Source : Urgence, notre police assassine
Depuis des décennies au moins.
Le 6 avril 1993 le jeune Makomé est exécuté dans un commissariat par un policier d’une balle dans la tête.
Le 21 février 1995 le jeune Ibrahim Ali, 17 ans est assassiné d’une balle dans le dos par un colleur d’affiches du FN.
C’est qu’en 1986 en arrivant aux affaires Charles Pasqua le ministre de l’intérieur de l’époque avait déclaré à ses hommes, au sujet des bavures policières :  » je vous couvrirais. »

Source : Humanité
Au lendemain de la mort de Malik Oussekine le 6 décembre 1986, lynché à mort dans une cage d’escalier par deux policiers de la section des voltigeurs,
Robert Pandraud le ministre délégué à la sécurité, le second de Pasqua enfonce le clou en criminalisant la victime.
Il insulte publiquement la mémoire de Malik Oussekine en déclarant :  » si j’avais un fils sous dialyse j’éviterais qu’il faille faire le con dans la nuit ».

Source: France Inter
Les policiers y ont vu un passe-droit et depuis, les violences policières contre les gens des quartiers sont devenues structurelles.
Les morts de Zyed et Bouna le 27 octobre 2005 mettront le feu dans les cités de France pendant 3 semaines.
Ce soulèvement avait surgi quelques mois après que Nicolas Sarkozy, le ministre de l’intérieur de l’époque, en déplacement à la Courneuve le 20 juin 2005 ait déclaré :
 » il faut nettoyer au Karcher les 4000. »
Le 20 octobre suivant il avait récidivé dans l’insulte public à Argenteuil en traitant les jeunes des quartiers de « racailles ».
Depuis, les affaires de meurtres policiers se sont multipliées.
Et la liste des victimes ne cesse de s’allonger.
Les affaires sont sordides. Ce sont des exécutions humaines, excusées par la justice, soutenues par le pouvoir politique.

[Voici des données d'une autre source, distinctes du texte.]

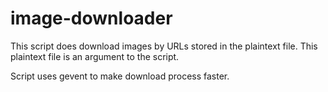 image-downloader
================

This script does download images by URLs stored in the plaintext file.
This plaintext file is an argument to the script.

Script uses gevent to make download process faster.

Le 20 janvier 2020, Emmanuel Macron a refusé de reconnaître ces actes comme des violences policières.

Source: BFMTV
Le cycle de violences policières se poursuit donc en France.

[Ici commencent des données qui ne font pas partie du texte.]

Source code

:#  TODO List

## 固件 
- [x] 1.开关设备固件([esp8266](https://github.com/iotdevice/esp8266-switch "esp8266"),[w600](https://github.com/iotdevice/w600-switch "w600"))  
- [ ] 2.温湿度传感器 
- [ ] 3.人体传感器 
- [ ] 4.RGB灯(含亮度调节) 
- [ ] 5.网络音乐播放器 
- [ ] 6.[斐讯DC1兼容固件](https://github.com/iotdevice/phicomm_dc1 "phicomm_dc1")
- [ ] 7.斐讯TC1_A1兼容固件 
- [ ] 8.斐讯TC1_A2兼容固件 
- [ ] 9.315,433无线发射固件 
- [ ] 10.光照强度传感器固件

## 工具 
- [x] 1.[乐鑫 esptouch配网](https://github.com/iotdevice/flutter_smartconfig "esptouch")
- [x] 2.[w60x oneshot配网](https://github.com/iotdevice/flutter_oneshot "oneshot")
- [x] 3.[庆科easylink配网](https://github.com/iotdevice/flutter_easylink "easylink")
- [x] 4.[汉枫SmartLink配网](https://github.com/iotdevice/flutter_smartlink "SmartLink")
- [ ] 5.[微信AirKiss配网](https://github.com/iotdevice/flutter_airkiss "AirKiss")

Mais la police a désormais face à elle des familles de victimes des associations et collectifs de militants qui
se sont organisés pour lui réclamer des comptes.
En France aussi, la vie des des Noirs des Arabes des Musulmans des Migrants, des Rohms, celle des Non-Blancs et des populations issues des immigrations post-coloniales compte.